1930s Korean literary group

The Guinhoe, or League of Nine, were a group of influential writers who initially lived and worked during the Japanese occupation of Korea. Founded on August 15, 1933, and ending sometime in 1937 with the outbreak of the Second Sino-Japanese War, the Guinhoe wrote works primarily advocating for artistic freedoms and social reforms with a largely modernist perspective.

== Membership ==
The group consisted of:

- Yi Jong-myeong (이종명)
- Kim Yeong-deuk (김영득), art name Kim Yu-yeong (김유영)
- Yi Hyo-seok (이효석), art name Gasan (가산)
- Yi Mu-young (이무영)
- Yu Chi-jin (유치진), art name Dongrang (동랑)
- Cho Yong-man (조용만), art name Aneung (아능)
- Yi Tae-jun (이태준), art name Sangheo (상허)
- Kim Ki-rim (김기림), art name Pyeonseokchon (편석촌)
- Jeong Ji-yong (정지용)
- Park Tae-won (박태원), art names Mongbo (몽보) and Gubo (구보)
- Kim Hae-gyeong (김해경), art name Yi Sang (이상)
- Park Pal-yang, art name Kim Ryo-su (김려수)
- Kim Yu-jeong (김유정), art name Kim Nai (김나이)
- Kim Hwan-tae (김환태)

The group was founded at the suggestion of film director Kim Yuyeong and novelist Lee Jongmyeong.

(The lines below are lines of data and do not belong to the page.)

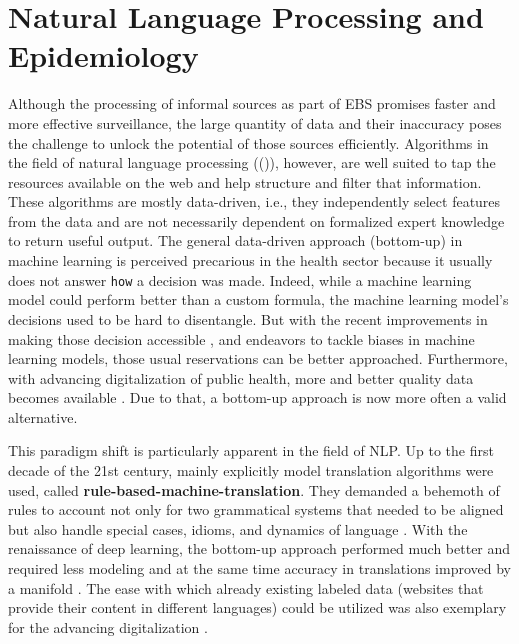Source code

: \section{Natural Language Processing and Epidemiology}
Although the processing of informal sources as part of EBS promises faster and more effective surveillance, the large quantity of data and their inaccuracy poses the challenge to unlock the potential of those sources efficiently.
Algorithms in the field of natural language processing (()), however, are well suited to tap the resources available on the web and help structure and filter that information.
These algorithms are mostly data-driven, i.e., they independently select features from the data and are not necessarily dependent on formalized expert knowledge to return useful output.
The general data-driven approach (bottom-up) in machine learning is perceived precarious in the health sector because it usually does not answer \texttt{how} a decision was made.
Indeed, while a machine learning model could perform better than a custom formula, the machine learning model's decisions used to be hard to disentangle.
But with the recent improvements in making those decision accessible \citep{Arras2017}, and endeavors to tackle biases in machine learning models, those usual reservations can be better approached.
Furthermore, with advancing digitalization of public health, more and better quality data becomes available \citep{DEMIS}.
Due to that, a bottom-up approach is now more often a valid alternative.

This paradigm shift is particularly apparent in the field of NLP.
Up to the first decade of the 21st century, mainly explicitly model translation algorithms were used, called \textbf{rule-based-machine-translation}.
They demanded a behemoth of rules to account not only for two grammatical systems that needed to be aligned but also handle special cases, idioms, and dynamics of language \citep{Bar-Hillel1953, Bar-Hillel1960}.
With the renaissance of deep learning, the bottom-up approach performed much better and required less modeling and at the same time accuracy in translations improved by a manifold \citep{Bengio2003}.
The ease with which already existing labeled data (websites that provide their content in different languages) could be utilized was also exemplary for the advancing digitalization \citep{Macklovitch00}.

As time passed, it gained and lost members, with the final members being Yi Mu-young, Sangheo, Kim Ki-rim, Jeong Ji-yong, Park Tae-won, Yi Sang, Park Pal-yang, Kim Yu-jeong, and Kim Hwan-tae.

== Relationship with the KAPF ==
The group competed at the time with the Korean Artists’ Proletarian Federation (Korea Artista Proleta Federacio; KAPF) which was a pro-socialism group with similar intent, but with a focus on realism versus the Guinhoe's modernism. It is unclear if the two groups were strictly adversarial, though there are various works of criticism written by either group of the other.

The view that the Guinhoe were completely modernist has been contested since the 1990s, however, as the group did not tend to espouse a coherent agenda or doctrine beyond an initial anti-Imperialist sentiment, unlike the KAPF. Nonetheless, the general consensus view is that the Guinhoe broadly treasured the purity of literature and art for its own sake, in contrast to the KAPF's expressly pro-socialist agenda.

== Views and activities ==
Because of the largely informal nature of the Guinhoe, most of its members acted independently and were associated by virtue of having aligned artistic views and knowing one another. This changed over time, as some members like Aneung became politically pro-Japanese, while others like Sangheo were decidedly anti-Japanese. The Guinhoe had originally been formed with anti-imperialist sentiments, and those who eventually espoused support for the Japanese Empire came to be viewed as traitors to the group.

The Guinhoe published a magazine called the Siwa Soseol (En: Poetry and Novel), edited by Yi Sang in 1936. It only had a single issue published in March with a second planned thereafter, but was cancelled due to Yi Sang's departure for Japan in November. Yi Sang died the following year at the age of 26 from tuberculosis, and his ashes were transferred back to Korea and interred at Miari Cemetery. Following this event, the Guinhoe largely disbanded and were fully dissolved by 1937.

== In popular culture ==
The Guinhoe is referenced in the Korean mobile and PC game Limbus Company, with a fictionalized Yi Sang as one of the main characters. The group as a whole is depicted in fictionalized form primarily in the game's fourth chapter ("Canto IV"), with Dongrang and Dongbaek (based on Kim Yu-jeong) playing pivotal roles. There also exist characters based on Guinhoe members Park Tae-won (Gubo), Kim Ki-rim (known in-game solely as "Rim"), and Yi Hyo-seok (a character named Aseah).